Creating During A Pandemic Year (March 2020-March 2021)
Sunday evening, March 8, 2020, saw the end of the art fair I had looked forward to exhibiting with in Manhattan. Following a packed opening night, because of concerns over the news of a rapidly spreading coronavirus, and with the March 7 Declaration of a State of Emergency for New York State, the weekend had been disappointingly quiet for all artists at the fair.
In quick succession, the COVID-19 outbreak was declared a pandemic by WHO on March 11, Broadway went dark on March 12, as museums, concert venues, and other public spaces also closed their doors. Gradually, all New Yorkers, included me, started sheltering in place.
A figurative painter, I was initially challenged to find new painting subjects. Most of my artwork had tapped into extended explorations of my Hell’s Kitchen neighborhood.

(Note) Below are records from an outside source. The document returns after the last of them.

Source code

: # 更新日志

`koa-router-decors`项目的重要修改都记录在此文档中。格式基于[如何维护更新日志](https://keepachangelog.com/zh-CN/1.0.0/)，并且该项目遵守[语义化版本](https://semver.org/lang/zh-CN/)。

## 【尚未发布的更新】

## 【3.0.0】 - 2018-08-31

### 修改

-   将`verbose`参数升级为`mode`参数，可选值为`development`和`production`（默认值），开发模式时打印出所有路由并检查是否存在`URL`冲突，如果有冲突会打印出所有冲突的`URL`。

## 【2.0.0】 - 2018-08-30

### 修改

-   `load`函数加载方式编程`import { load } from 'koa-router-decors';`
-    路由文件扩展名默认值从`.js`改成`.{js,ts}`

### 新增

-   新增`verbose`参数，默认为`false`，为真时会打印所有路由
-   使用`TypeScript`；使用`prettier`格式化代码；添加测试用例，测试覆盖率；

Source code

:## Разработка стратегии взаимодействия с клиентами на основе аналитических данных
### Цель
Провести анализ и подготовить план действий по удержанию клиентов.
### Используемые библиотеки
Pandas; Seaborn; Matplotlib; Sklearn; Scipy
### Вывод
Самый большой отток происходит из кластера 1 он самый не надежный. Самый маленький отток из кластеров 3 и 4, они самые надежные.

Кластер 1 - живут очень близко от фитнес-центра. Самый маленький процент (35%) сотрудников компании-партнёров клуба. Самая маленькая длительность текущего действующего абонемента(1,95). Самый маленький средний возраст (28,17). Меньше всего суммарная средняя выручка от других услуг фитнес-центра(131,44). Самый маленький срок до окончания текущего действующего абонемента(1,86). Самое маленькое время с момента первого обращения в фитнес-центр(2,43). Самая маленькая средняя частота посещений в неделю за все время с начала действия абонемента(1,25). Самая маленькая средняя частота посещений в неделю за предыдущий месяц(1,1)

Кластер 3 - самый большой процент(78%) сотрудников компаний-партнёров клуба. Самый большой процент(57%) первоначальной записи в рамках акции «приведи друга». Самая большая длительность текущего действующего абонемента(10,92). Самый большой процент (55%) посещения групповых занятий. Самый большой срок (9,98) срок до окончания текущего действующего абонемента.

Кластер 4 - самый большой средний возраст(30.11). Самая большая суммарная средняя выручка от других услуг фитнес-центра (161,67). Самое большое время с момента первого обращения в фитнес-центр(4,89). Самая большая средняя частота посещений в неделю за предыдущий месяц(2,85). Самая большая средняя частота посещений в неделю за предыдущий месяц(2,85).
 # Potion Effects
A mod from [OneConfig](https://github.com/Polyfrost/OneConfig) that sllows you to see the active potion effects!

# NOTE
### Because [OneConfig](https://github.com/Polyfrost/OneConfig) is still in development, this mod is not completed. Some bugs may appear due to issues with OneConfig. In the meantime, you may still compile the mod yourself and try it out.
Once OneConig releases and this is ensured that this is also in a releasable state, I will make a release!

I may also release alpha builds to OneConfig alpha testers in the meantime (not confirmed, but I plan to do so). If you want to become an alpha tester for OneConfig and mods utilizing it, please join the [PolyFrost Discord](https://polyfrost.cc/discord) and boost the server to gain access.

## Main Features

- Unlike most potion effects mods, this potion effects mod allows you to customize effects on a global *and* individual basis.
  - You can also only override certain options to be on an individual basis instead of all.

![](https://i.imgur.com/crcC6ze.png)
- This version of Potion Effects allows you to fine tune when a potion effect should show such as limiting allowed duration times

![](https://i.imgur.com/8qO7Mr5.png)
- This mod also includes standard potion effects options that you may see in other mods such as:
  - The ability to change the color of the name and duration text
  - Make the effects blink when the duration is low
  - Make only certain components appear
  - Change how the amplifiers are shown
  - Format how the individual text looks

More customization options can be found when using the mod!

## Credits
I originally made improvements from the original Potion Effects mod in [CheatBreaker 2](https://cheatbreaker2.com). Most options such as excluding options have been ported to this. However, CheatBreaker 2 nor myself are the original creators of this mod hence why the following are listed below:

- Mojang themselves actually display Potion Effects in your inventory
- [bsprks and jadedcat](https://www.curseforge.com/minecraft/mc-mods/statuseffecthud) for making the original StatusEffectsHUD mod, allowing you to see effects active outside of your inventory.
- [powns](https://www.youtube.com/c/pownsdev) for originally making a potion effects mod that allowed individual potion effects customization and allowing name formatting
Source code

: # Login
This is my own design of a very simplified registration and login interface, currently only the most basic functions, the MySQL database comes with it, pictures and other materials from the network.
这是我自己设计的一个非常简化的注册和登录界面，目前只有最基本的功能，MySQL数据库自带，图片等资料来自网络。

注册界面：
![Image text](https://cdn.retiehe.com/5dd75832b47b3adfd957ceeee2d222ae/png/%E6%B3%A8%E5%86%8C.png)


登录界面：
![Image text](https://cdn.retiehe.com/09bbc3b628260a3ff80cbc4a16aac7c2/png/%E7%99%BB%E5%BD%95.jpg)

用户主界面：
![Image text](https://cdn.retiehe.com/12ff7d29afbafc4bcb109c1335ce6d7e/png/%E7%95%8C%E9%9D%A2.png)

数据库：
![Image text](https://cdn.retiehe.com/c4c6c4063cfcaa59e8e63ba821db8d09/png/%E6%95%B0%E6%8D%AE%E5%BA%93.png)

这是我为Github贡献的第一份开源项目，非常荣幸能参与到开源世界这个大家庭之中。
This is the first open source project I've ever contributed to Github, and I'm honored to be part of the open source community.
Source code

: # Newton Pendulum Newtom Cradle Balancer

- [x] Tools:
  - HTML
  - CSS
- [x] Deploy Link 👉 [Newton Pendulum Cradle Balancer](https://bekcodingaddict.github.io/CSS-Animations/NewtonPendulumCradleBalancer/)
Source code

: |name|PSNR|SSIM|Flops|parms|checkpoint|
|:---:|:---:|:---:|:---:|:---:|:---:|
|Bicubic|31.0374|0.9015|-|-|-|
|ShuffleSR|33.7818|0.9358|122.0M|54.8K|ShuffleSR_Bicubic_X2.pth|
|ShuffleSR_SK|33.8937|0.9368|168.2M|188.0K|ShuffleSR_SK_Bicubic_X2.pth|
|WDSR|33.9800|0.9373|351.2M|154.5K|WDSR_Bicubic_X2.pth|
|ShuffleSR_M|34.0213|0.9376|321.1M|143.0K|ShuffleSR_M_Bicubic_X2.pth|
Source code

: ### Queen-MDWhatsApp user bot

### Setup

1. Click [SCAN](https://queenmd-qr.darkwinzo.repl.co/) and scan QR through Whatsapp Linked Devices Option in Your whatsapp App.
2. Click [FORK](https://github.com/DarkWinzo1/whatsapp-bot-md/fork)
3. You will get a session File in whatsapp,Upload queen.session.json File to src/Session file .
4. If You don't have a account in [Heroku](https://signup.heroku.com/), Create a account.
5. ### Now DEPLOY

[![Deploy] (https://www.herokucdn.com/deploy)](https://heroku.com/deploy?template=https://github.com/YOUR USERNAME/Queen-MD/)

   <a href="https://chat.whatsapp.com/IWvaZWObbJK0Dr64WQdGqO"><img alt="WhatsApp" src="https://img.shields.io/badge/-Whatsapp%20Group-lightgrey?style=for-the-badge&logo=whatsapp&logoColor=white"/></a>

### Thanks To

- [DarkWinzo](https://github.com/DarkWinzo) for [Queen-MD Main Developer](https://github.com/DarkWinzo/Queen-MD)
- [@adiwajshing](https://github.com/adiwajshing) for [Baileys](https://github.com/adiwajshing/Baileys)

Unsure of how long the lockdown would last, I decided I would assign myself a specific indoors creative project which would help keep me busy and focused.
Because most of the world was stuck at home, I pondered the role the ever increasing business and leisure travel had played in facilitating the spread of viruses across the globe. I was also concerned about the plight of migrants who take incredible risk leaving their home in search of a better life. I figured the Toile de Jouy technique with its repeated vignettes over one piece of canvas would be a most appropriate way to illustrate my reflection. This is how a voyage around my room began.
I was able to complete this journey in a few weeks. I then turned to painting from snapshots and rapid watercolors done during quick strolls. The view from my window was translated into multiple renderings showing different facets of the same cityscape.
During the summer, with restrictions lifted, I had to travel to France to visit aging relatives. A quarantine there led me to yet another introspective journey and a self-portrait. I used pictures of sixty-four fruit and yogurt breakfast plates I had prepared during the Manhattan lockdown to represent myself. In the tradition of vanitas paintings, one of the plates features the coronavirus crown, a reminder of the fragility of abundance.
Back in New York, anticipating the next wave of the outbreak, I sheltered in place again, slowly loosing a sense of time. I started another long-term project, and painted additional “Views from my Window”. And so went life in Manhattan and the world on pause, with art projects reaching completion, and no concrete prospects in sight.
On Sunday February 7, 2021, during a “freight train” snow storm, I ventured to the Bronx to receive the first dose of the COVID-19 vaccine. To celebrate this liberating event, I took a picture from the Kingsbridge Road subway station and back home turned it into an oil painting. On Sunday March 7, I returned to the Bronx for the second dose, bringing my pandemic year to a full circle.